Problem statement
Where a line of the listing below includes the word "Import", reproduce that line.

Data supplied
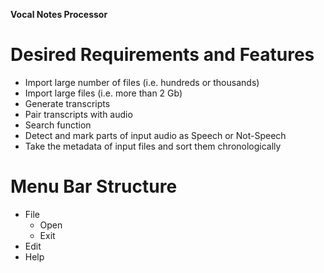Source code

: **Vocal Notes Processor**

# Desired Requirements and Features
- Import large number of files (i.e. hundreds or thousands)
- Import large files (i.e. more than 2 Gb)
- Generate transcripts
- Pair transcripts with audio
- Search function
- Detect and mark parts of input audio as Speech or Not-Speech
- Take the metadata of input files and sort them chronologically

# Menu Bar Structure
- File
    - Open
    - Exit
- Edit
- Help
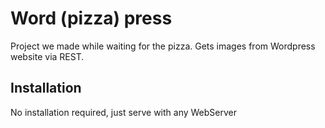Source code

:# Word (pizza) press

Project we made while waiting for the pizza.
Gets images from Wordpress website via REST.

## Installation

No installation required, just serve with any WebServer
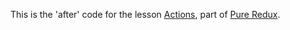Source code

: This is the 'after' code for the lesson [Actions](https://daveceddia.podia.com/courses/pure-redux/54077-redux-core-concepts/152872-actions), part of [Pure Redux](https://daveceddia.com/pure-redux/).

Expected output
- Import large number of files (i.e. hundreds or thousands)
- Import large files (i.e. more than 2 Gb)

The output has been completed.